» **YOUR ASSIGNMENT**
Read the records beneath this task and copy every line that contains the string "injection".

» **RECORDS FOR THIS EXERCISE**
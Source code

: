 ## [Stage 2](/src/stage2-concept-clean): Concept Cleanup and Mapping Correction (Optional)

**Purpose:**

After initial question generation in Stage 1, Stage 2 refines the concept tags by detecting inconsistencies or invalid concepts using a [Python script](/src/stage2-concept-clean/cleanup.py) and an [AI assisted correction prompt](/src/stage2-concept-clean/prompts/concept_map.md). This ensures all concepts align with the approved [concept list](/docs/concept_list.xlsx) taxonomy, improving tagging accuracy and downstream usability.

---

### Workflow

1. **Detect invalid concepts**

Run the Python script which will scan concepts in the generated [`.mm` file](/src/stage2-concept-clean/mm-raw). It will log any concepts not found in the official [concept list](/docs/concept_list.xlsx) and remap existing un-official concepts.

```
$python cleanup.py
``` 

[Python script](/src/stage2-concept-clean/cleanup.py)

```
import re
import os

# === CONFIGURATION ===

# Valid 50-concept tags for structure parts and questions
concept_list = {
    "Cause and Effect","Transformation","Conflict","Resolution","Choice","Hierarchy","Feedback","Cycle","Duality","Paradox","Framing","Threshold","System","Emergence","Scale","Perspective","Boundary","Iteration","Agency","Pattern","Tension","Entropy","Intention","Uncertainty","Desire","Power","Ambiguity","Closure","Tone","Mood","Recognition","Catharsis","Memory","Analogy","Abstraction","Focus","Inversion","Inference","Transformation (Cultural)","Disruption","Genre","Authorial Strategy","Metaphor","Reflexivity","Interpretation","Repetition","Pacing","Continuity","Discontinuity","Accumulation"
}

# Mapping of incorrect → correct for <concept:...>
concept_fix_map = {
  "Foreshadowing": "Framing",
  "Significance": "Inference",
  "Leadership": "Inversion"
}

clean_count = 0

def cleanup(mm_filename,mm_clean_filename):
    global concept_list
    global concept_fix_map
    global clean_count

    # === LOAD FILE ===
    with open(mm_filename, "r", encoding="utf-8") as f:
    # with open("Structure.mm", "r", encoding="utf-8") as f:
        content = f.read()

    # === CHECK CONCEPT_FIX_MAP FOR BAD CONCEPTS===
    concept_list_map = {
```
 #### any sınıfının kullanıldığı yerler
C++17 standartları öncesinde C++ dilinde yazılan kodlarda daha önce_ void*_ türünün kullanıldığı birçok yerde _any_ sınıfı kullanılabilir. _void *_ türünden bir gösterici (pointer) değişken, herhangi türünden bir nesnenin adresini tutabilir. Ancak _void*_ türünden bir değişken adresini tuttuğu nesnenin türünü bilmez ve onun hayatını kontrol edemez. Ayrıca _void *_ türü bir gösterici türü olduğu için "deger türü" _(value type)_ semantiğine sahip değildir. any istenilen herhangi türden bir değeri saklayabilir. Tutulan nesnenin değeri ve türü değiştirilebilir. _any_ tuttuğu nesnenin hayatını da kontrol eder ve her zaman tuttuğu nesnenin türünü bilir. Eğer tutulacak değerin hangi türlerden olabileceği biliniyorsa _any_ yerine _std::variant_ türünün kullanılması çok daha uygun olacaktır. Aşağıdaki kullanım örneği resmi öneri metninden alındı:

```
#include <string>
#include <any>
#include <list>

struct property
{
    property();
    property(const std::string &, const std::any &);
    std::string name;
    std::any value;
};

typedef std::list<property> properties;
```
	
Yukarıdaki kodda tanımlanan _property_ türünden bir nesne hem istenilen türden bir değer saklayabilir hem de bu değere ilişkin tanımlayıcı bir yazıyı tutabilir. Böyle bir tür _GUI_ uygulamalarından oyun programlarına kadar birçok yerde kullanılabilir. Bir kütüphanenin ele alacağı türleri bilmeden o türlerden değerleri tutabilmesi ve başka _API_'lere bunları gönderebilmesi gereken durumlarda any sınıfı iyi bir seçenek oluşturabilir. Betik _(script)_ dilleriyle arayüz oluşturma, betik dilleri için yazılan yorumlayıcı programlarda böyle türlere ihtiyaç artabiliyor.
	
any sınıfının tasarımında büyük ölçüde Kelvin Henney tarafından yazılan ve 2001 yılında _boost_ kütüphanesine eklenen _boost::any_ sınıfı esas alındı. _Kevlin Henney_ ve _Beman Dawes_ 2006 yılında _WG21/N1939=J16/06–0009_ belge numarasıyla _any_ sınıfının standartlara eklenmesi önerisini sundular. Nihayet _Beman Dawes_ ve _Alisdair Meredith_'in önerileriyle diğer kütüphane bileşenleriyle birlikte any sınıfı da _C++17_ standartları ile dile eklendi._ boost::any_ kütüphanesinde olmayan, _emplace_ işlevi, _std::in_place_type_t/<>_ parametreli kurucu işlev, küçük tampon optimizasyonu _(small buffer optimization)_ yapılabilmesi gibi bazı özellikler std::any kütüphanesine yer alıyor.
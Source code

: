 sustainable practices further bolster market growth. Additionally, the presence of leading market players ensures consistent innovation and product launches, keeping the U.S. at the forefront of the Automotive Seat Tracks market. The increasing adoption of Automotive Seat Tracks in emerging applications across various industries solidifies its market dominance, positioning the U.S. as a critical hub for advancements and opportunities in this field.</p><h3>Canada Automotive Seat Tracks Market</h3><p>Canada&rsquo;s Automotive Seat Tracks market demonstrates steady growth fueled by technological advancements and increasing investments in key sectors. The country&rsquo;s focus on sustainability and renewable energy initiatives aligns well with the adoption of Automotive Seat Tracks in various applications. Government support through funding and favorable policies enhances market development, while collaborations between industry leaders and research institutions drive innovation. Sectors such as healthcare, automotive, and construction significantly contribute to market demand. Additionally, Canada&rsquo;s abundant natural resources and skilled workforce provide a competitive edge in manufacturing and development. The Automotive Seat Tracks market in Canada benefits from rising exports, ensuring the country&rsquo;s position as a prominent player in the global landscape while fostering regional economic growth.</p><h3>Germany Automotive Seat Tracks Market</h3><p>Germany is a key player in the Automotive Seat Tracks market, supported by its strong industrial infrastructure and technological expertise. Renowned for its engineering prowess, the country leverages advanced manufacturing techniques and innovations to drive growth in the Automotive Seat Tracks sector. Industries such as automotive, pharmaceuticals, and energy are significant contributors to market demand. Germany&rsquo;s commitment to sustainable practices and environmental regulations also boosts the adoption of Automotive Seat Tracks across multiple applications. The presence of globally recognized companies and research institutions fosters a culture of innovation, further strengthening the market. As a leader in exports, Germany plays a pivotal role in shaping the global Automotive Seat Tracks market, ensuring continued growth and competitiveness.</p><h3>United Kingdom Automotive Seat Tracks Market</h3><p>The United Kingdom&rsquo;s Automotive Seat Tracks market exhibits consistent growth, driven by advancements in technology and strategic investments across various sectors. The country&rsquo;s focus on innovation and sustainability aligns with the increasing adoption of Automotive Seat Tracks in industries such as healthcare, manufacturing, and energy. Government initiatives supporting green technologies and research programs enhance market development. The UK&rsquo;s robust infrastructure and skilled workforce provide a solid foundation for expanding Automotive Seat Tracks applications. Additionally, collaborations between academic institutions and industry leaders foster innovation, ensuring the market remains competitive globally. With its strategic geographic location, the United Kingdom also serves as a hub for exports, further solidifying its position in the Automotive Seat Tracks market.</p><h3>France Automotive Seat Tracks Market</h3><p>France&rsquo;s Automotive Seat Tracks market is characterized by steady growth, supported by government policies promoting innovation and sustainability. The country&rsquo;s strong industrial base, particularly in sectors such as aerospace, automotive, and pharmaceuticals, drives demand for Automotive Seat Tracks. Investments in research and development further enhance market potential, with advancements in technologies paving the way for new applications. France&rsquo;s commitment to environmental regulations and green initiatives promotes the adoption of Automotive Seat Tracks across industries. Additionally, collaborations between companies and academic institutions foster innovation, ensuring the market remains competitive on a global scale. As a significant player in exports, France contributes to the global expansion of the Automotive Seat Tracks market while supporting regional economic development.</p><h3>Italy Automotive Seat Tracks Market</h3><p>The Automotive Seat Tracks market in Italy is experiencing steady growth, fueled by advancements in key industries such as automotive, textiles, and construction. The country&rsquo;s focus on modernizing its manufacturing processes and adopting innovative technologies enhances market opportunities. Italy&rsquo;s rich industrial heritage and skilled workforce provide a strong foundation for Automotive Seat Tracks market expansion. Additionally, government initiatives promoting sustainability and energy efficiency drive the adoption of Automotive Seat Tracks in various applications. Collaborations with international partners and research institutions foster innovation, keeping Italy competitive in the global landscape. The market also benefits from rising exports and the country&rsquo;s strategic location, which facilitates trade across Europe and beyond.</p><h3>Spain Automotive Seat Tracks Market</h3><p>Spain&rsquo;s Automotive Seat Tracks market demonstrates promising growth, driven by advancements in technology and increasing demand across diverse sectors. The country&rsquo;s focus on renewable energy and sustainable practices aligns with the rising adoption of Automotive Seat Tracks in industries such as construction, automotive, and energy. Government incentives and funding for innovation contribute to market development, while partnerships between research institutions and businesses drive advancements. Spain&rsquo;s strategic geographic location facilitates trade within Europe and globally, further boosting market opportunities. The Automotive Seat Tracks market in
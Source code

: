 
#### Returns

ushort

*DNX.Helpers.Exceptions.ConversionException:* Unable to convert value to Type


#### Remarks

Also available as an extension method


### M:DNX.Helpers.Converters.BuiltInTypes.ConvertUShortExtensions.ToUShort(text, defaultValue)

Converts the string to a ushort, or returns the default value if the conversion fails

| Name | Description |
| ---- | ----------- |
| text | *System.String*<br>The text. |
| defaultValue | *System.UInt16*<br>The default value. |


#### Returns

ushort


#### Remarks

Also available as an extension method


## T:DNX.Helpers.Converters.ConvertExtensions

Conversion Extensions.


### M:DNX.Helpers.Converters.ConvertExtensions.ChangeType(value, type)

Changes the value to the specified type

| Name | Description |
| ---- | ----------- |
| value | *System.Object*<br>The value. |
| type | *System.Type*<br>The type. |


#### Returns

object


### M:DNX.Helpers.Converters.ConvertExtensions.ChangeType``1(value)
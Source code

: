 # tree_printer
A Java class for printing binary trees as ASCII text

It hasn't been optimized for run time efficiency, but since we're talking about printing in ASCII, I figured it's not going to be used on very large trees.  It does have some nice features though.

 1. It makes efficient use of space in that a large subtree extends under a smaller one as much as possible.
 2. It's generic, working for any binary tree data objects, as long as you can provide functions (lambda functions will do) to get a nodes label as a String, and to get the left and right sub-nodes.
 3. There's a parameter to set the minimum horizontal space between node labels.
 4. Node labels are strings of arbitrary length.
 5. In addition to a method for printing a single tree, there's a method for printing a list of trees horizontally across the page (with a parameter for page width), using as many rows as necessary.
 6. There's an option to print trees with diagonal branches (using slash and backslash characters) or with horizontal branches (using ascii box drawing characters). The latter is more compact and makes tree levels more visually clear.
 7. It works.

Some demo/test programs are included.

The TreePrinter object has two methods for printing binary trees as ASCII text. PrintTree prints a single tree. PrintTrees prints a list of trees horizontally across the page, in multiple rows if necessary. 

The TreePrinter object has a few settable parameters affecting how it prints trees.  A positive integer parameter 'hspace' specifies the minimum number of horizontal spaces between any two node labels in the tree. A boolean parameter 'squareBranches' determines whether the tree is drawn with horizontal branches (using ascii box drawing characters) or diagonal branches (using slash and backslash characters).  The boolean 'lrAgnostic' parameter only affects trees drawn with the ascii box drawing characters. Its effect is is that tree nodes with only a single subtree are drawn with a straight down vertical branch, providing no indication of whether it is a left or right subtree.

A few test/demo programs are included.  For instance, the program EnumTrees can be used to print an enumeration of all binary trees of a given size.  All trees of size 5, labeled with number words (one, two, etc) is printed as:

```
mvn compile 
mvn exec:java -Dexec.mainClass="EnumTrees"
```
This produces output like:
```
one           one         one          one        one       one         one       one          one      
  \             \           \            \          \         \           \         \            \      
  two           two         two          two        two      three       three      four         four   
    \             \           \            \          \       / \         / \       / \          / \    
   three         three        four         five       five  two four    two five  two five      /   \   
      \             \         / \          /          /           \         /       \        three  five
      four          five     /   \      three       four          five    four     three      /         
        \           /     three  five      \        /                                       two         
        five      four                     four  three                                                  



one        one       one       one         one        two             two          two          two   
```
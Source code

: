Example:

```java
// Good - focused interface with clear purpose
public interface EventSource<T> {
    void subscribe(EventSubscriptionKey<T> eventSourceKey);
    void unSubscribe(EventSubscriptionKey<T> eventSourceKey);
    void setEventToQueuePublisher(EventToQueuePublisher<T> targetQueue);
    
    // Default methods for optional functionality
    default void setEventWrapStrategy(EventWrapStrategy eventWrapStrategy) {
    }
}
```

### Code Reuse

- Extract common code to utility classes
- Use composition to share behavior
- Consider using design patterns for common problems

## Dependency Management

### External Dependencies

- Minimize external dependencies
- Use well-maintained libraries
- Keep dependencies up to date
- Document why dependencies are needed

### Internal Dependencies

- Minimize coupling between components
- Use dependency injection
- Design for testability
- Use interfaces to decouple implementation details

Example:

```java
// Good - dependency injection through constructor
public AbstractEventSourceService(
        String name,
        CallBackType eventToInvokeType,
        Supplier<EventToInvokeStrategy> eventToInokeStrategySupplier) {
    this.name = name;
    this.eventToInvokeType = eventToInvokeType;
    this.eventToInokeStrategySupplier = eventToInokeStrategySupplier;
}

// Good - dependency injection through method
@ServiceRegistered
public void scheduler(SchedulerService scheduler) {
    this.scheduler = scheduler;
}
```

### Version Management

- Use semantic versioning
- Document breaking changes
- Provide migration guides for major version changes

» **ANSWER BOX**
- Use dependency injection
// Good - dependency injection through constructor
// Good - dependency injection through method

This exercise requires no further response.